I’m a camp counselor. My biggest concerns usually are along the lines of making sure no one forgets their shoes and identifying the weird puddle in the corner as (hopefully) water. Quite simply, I’m expected to keep the campers relatively content and alive.
And though I am incredibly fortunate to say I have no reason to believe my campers will ever be unsafe and that we will all indeed remain alive, that is not a guarantee anymore for others elsewhere in the nation.
Because that’s the world we live in today. A world where these children could find themselves targets of something they used to joke about at camp. Suddenly a four-year-old’s fascination with guns and violent video games doesn’t seem so funny and light-hearted anymore.
But here’s one thing that will never change: your ability to make change. Human beings are far more powerful than we think. And yes, sometimes that is a bad thing, but it’s also a wonderful thing as well. We are incredibly adept at using tools and creating new ones. It is how we use these tools that will determine who we are, and what the world will become.
We can never let ourselves feel removed from the issue of gun safety. We can never let ourselves become desensitized. Not here. Not now. Not ever again.
I remember you were asking me how to spell a word the other day. You were asking me to teach you how to write. Do not ever forget that guns are not the only tools human have to use.
But I remain optimistic. Having faith in the future could, after all, be considered synonymous with believing in the next generation.
Because I know that even though this article will probably not cause any great change, other words might. Words that will strengthen gun regulations and increase safety in our neighborhoods and defend our ability to wield the greatest tool of them all, our words.

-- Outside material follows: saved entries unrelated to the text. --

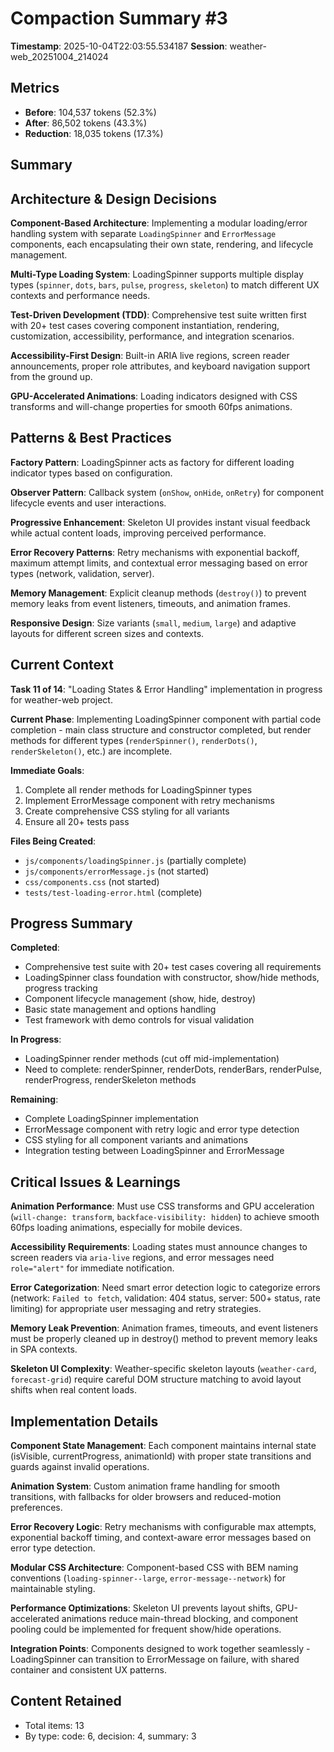 # Compaction Summary #3

**Timestamp**: 2025-10-04T22:03:55.534187
**Session**: weather-web_20251004_214024

## Metrics
- **Before**: 104,537 tokens (52.3%)
- **After**: 86,502 tokens (43.3%)
- **Reduction**: 18,035 tokens (17.3%)

## Summary
## Architecture & Design Decisions

**Component-Based Architecture**: Implementing a modular loading/error handling system with separate `LoadingSpinner` and `ErrorMessage` components, each encapsulating their own state, rendering, and lifecycle management.

**Multi-Type Loading System**: LoadingSpinner supports multiple display types (`spinner`, `dots`, `bars`, `pulse`, `progress`, `skeleton`) to match different UX contexts and performance needs.

**Test-Driven Development (TDD)**: Comprehensive test suite written first with 20+ test cases covering component instantiation, rendering, customization, accessibility, performance, and integration scenarios.

**Accessibility-First Design**: Built-in ARIA live regions, screen reader announcements, proper role attributes, and keyboard navigation support from the ground up.

**GPU-Accelerated Animations**: Loading indicators designed with CSS transforms and will-change properties for smooth 60fps animations.

## Patterns & Best Practices

**Factory Pattern**: LoadingSpinner acts as factory for different loading indicator types based on configuration.

**Observer Pattern**: Callback system (`onShow`, `onHide`, `onRetry`) for component lifecycle events and user interactions.

**Progressive Enhancement**: Skeleton UI provides instant visual feedback while actual content loads, improving perceived performance.

**Error Recovery Patterns**: Retry mechanisms with exponential backoff, maximum attempt limits, and contextual error messaging based on error types (network, validation, server).

**Memory Management**: Explicit cleanup methods (`destroy()`) to prevent memory leaks from event listeners, timeouts, and animation frames.

**Responsive Design**: Size variants (`small`, `medium`, `large`) and adaptive layouts for different screen sizes and contexts.

## Current Context

**Task 11 of 14**: "Loading States & Error Handling" implementation in progress for weather-web project.

**Current Phase**: Implementing LoadingSpinner component with partial code completion - main class structure and constructor completed, but render methods for different types (`renderSpinner()`, `renderDots()`, `renderSkeleton()`, etc.) are incomplete.

**Immediate Goals**: 
1. Complete all render methods for LoadingSpinner types
2. Implement ErrorMessage component with retry mechanisms  
3. Create comprehensive CSS styling for all variants
4. Ensure all 20+ tests pass

**Files Being Created**:
- `js/components/loadingSpinner.js` (partially complete)
- `js/components/errorMessage.js` (not started)
- `css/components.css` (not started)
- `tests/test-loading-error.html` (complete)

## Progress Summary

**Completed**:
- Comprehensive test suite with 20+ test cases covering all requirements
- LoadingSpinner class foundation with constructor, show/hide methods, progress tracking
- Component lifecycle management (show, hide, destroy)
- Basic state management and options handling
- Test framework with demo controls for visual validation

**In Progress**:
- LoadingSpinner render methods (cut off mid-implementation)
- Need to complete: renderSpinner, renderDots, renderBars, renderPulse, renderProgress, renderSkeleton methods

**Remaining**:
- Complete LoadingSpinner implementation
- ErrorMessage component with retry logic and error type detection
- CSS styling for all component variants and animations
- Integration testing between LoadingSpinner and ErrorMessage

## Critical Issues & Learnings

**Animation Performance**: Must use CSS transforms and GPU acceleration (`will-change: transform`, `backface-visibility: hidden`) to achieve smooth 60fps loading animations, especially for mobile devices.

**Accessibility Requirements**: Loading states must announce changes to screen readers via `aria-live` regions, and error messages need `role="alert"` for immediate notification.

**Error Categorization**: Need smart error detection logic to categorize errors (network: `Failed to fetch`, validation: 404 status, server: 500+ status, rate limiting) for appropriate user messaging and retry strategies.

**Memory Leak Prevention**: Animation frames, timeouts, and event listeners must be properly cleaned up in destroy() method to prevent memory leaks in SPA contexts.

**Skeleton UI Complexity**: Weather-specific skeleton layouts (`weather-card`, `forecast-grid`) require careful DOM structure matching to avoid layout shifts when real content loads.

## Implementation Details

**Component State Management**: Each component maintains internal state (isVisible, currentProgress, animationId) with proper state transitions and guards against invalid operations.

**Animation System**: Custom animation frame handling for smooth transitions, with fallbacks for older browsers and reduced-motion preferences.

**Error Recovery Logic**: Retry mechanisms with configurable max attempts, exponential backoff timing, and context-aware error messages based on error type detection.

**Modular CSS Architecture**: Component-based CSS with BEM naming conventions (`loading-spinner--large`, `error-message--network`) for maintainable styling.

**Performance Optimizations**: Skeleton UI prevents layout shifts, GPU-accelerated animations reduce main-thread blocking, and component pooling could be implemented for frequent show/hide operations.

**Integration Points**: Components designed to work together seamlessly - LoadingSpinner can transition to ErrorMessage on failure, with shared container and consistent UX patterns.

## Content Retained
- Total items: 13
- By type: code: 6, decision: 4, summary: 3
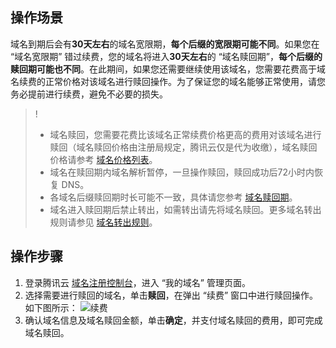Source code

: 


## 操作场景

域名到期后会有**30天左右**的域名宽限期，**每个后缀的宽限期可能不同**。如果您在 “域名宽限期” 错过续费，您的域名将进入**30天左右**的 “域名赎回期”，**每个后缀的赎回期可能也不同**。在此期间，如果您还需要继续使用该域名，您需要花费高于域名续费的正常价格对该域名进行赎回操作。为了保证您的域名能够正常使用，请您务必提前进行续费，避免不必要的损失。

>!
> - 域名赎回，您需要花费比该域名正常续费价格更高的费用对该域名进行赎回（域名赎回价格由注册局规定，腾讯云仅是代为收缴），域名赎回价格请参考 [域名价格列表](链接)。
> - 域名在赎回期内域名解析暂停，一旦操作赎回，赎回成功后72小时内恢复 DNS。
> - 各域名后缀赎回期时长可能不一致，具体请您参考 [域名赎回期](链接)。
> - 域名进入赎回期后禁止转出，如需转出请先将域名赎回。更多域名转出规则请参见 [域名转出规则](链接)。

## 操作步骤

1. 登录腾讯云 [域名注册控制台](链接)，进入 “我的域名” 管理页面。
2. 选择需要进行赎回的域名，单击**赎回**，在弹出 “续费” 窗口中进行赎回操作。如下图所示：
 ![续费](https://main.qcloudimg.com/raw/0842a8fd643a0736d3ca5d922de8a291.png)
3. 确认域名信息及域名赎回金额，单击**确定**，并支付域名赎回的费用，即可完成域名赎回。



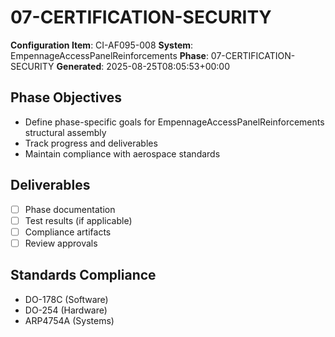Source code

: # 07-CERTIFICATION-SECURITY

**Configuration Item**: CI-AF095-008
**System**: EmpennageAccessPanelReinforcements
**Phase**: 07-CERTIFICATION-SECURITY
**Generated**: 2025-08-25T08:05:53+00:00

## Phase Objectives
- Define phase-specific goals for EmpennageAccessPanelReinforcements structural assembly
- Track progress and deliverables
- Maintain compliance with aerospace standards

## Deliverables
- [ ] Phase documentation
- [ ] Test results (if applicable)
- [ ] Compliance artifacts
- [ ] Review approvals

## Standards Compliance
- DO-178C (Software)
- DO-254 (Hardware)
- ARP4754A (Systems)

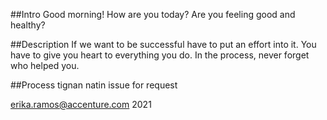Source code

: ##Intro
Good morning! How are you today?
Are you feeling good and healthy?


##Description
If we want to be successful have to put an effort into it.
You have to give you heart to everything you do.
In the process, never forget who helped you.

##Process
tignan natin
issue for request


erika.ramos@accenture.com 2021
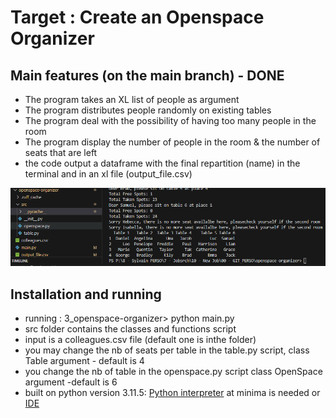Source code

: # Target : Create an Openspace Organizer 


## Main features (on the main branch) - DONE 
- The program takes an XL list of people as argument
- The program distributes people randomly on existing tables
- The program deal with the possibility of having too many people in the room
- The program display the number of people in the room & the number of seats that are left
- the code output a dataframe with the final repartition (name) in the terminal and in an xl file (output_file.csv)


![Alt text](image.png)


## Installation and running
- running :   3_openspace-organizer> python main.py
- src folder contains the classes and functions script 
- input is a colleagues.csv file (default one is  inthe folder) 
- you may change the nb of seats per table in the table.py script, class Table argument - default is 4 
- you change the nb of table in the openspace.py script class OpenSpace argument -default is 6  
- built on python version 3.11.5: [Python interpreter](https://www.python.org/downloads/) at minima is needed  or [IDE](https://code.visualstudio.com/download)

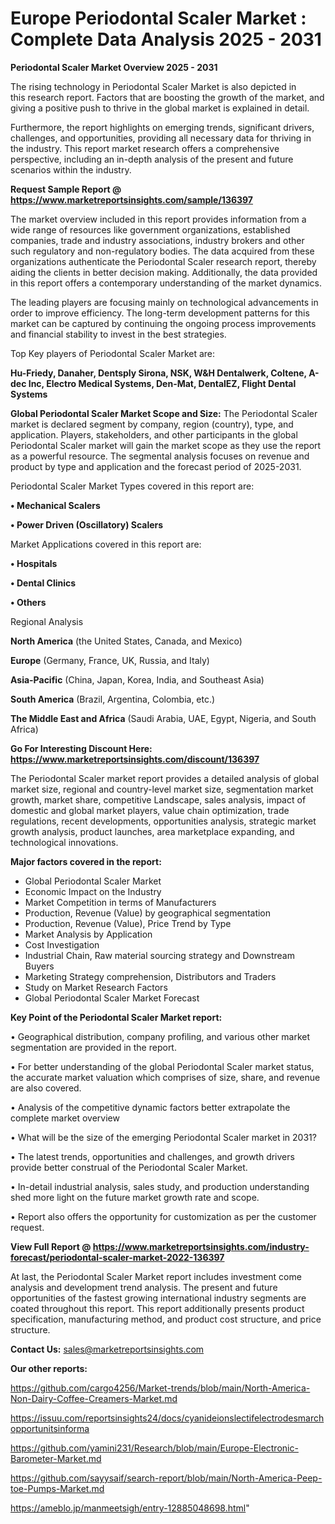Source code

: # Europe Periodontal Scaler Market : Complete Data Analysis 2025 - 2031

<Strong> Periodontal Scaler Market Overview 2025 - 2031</strong>

The rising technology in Periodontal Scaler Market is also depicted in this research report. Factors that are boosting the growth of the market, and giving a positive push to thrive in the global market is explained in detail.

Furthermore, the report highlights on emerging trends, significant drivers, challenges, and opportunities, providing all necessary data for thriving in the industry. This report market research offers a comprehensive perspective, including an in-depth analysis of the present and future scenarios within the industry.

<strong>Request Sample Report @ <a href=https://www.marketreportsinsights.com/sample/136397>https://www.marketreportsinsights.com/sample/136397</a></strong>

The market overview included in this report provides information from a wide range of resources like government organizations, established companies, trade and industry associations, industry brokers and other such regulatory and non-regulatory bodies. The data acquired from these organizations authenticate the Periodontal Scaler research report, thereby aiding the clients in better decision making. Additionally, the data provided in this report offers a contemporary understanding of the market dynamics.

The leading players are focusing mainly on technological advancements in order to improve efficiency. The long-term development patterns for this market can be captured by continuing the ongoing process improvements and financial stability to invest in the best strategies.

Top Key players of Periodontal Scaler Market are:

<strong>Hu-Friedy, Danaher, Dentsply Sirona, NSK, W&H Dentalwerk, Coltene, A-dec Inc, Electro Medical Systems, Den-Mat, DentalEZ, Flight Dental Systems</strong>

<strong><b>Global Periodontal Scaler Market Scope and Size:</b></strong>
The Periodontal Scaler market is declared segment by company, region (country), type, and application. Players, stakeholders, and other participants in the global Periodontal Scaler market will gain the market scope as they use the report as a powerful resource. The segmental analysis focuses on revenue and product by type and application and the forecast period of 2025-2031.

Periodontal Scaler Market Types covered in this report are:

<strong>• Mechanical Scalers

• Power Driven (Oscillatory) Scalers</strong>

Market Applications covered in this report are:

<strong>• Hospitals

• Dental Clinics

• Others</strong> 

Regional Analysis

<strong>North America</strong> (the United States, Canada, and Mexico)

<strong>Europe</strong> (Germany, France, UK, Russia, and Italy)

<strong>Asia-Pacific</strong> (China, Japan, Korea, India, and Southeast Asia)

<strong>South America</strong> (Brazil, Argentina, Colombia, etc.)

<strong>The Middle East and Africa</strong> (Saudi Arabia, UAE, Egypt, Nigeria, and South Africa)

<strong>Go For Interesting Discount Here: <a href=https://www.marketreportsinsights.com/discount/136397>https://www.marketreportsinsights.com/discount/136397</a></strong>

The Periodontal Scaler market report provides a detailed analysis of global market size, regional and country-level market size, segmentation market growth, market share, competitive Landscape, sales analysis, impact of domestic and global market players, value chain optimization, trade regulations, recent developments, opportunities analysis, strategic market growth analysis, product launches, area marketplace expanding, and technological innovations.

<strong><b>Major factors covered in the report:</b></strong>
<ul>
  <li>Global Periodontal Scaler Market </li>
  <li>Economic Impact on the Industry</li>
  <li>Market Competition in terms of Manufacturers</li>
  <li>Production, Revenue (Value) by geographical segmentation</li>
  <li>Production, Revenue (Value), Price Trend by Type</li>
  <li>Market Analysis by Application</li>
  <li>Cost Investigation</li>
  <li>Industrial Chain, Raw material sourcing strategy and Downstream Buyers</li>
  <li>Marketing Strategy comprehension, Distributors and Traders</li>
  <li>Study on Market Research Factors</li>
  <li>Global Periodontal Scaler Market Forecast</li>
</ul>

<strong><b>Key Point of the Periodontal Scaler Market report:</b></strong>

• Geographical distribution, company profiling, and various other market segmentation are provided in the report.

• For better understanding of the global Periodontal Scaler market status, the accurate market valuation which comprises of size, share, and revenue are also covered.

• Analysis of the competitive dynamic factors better extrapolate the complete market overview

• What will be the size of the emerging Periodontal Scaler market in 2031?

• The latest trends, opportunities and challenges, and growth drivers provide better construal of the Periodontal Scaler Market.

• In-detail industrial analysis, sales study, and production understanding shed more light on the future market growth rate and scope.

• Report also offers the opportunity for customization as per the customer request.

<strong><b>View Full Report @ <a href=https://www.marketreportsinsights.com/industry-forecast/periodontal-scaler-market-2022-136397>https://www.marketreportsinsights.com/industry-forecast/periodontal-scaler-market-2022-136397</a></b></strong>


At last, the Periodontal Scaler Market report includes investment come analysis and development trend analysis. The present and future opportunities of the fastest growing international industry segments are coated throughout this report. This report additionally presents product specification, manufacturing method, and product cost structure, and price structure.

<strong>Contact Us:</strong>
sales@marketreportsinsights.com

<strong>Our other reports:</strong>

<a href=https://github.com/cargo4256/Market-trends/blob/main/North-America-Non-Dairy-Coffee-Creamers-Market.md>https://github.com/cargo4256/Market-trends/blob/main/North-America-Non-Dairy-Coffee-Creamers-Market.md</a>

<a href=https://issuu.com/reportsinsights24/docs/cyanideionslectifelectrodesmarchopportunitsinforma>https://issuu.com/reportsinsights24/docs/cyanideionslectifelectrodesmarchopportunitsinforma</a>

<a href=https://github.com/yamini231/Research/blob/main/Europe-Electronic-Barometer-Market.md>https://github.com/yamini231/Research/blob/main/Europe-Electronic-Barometer-Market.md</a>

<a href=https://github.com/sayysaif/search-report/blob/main/North-America-Peep-toe-Pumps-Market.md>https://github.com/sayysaif/search-report/blob/main/North-America-Peep-toe-Pumps-Market.md</a>

<a href=https://ameblo.jp/manmeetsigh/entry-12885048698.html>https://ameblo.jp/manmeetsigh/entry-12885048698.html</a>"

Don’t ever forget that, Jake. And though I have no doubt you’d be a fearsome warrior, nurture your curiosity and fascination with writing. You are already have a formidable connection with words. After all, look at what you inspired me to write.
Until next summer,
Saba
* Fictional names were used because even though they can’t or won’t read this, my campers and their identities should always stay safe and protected.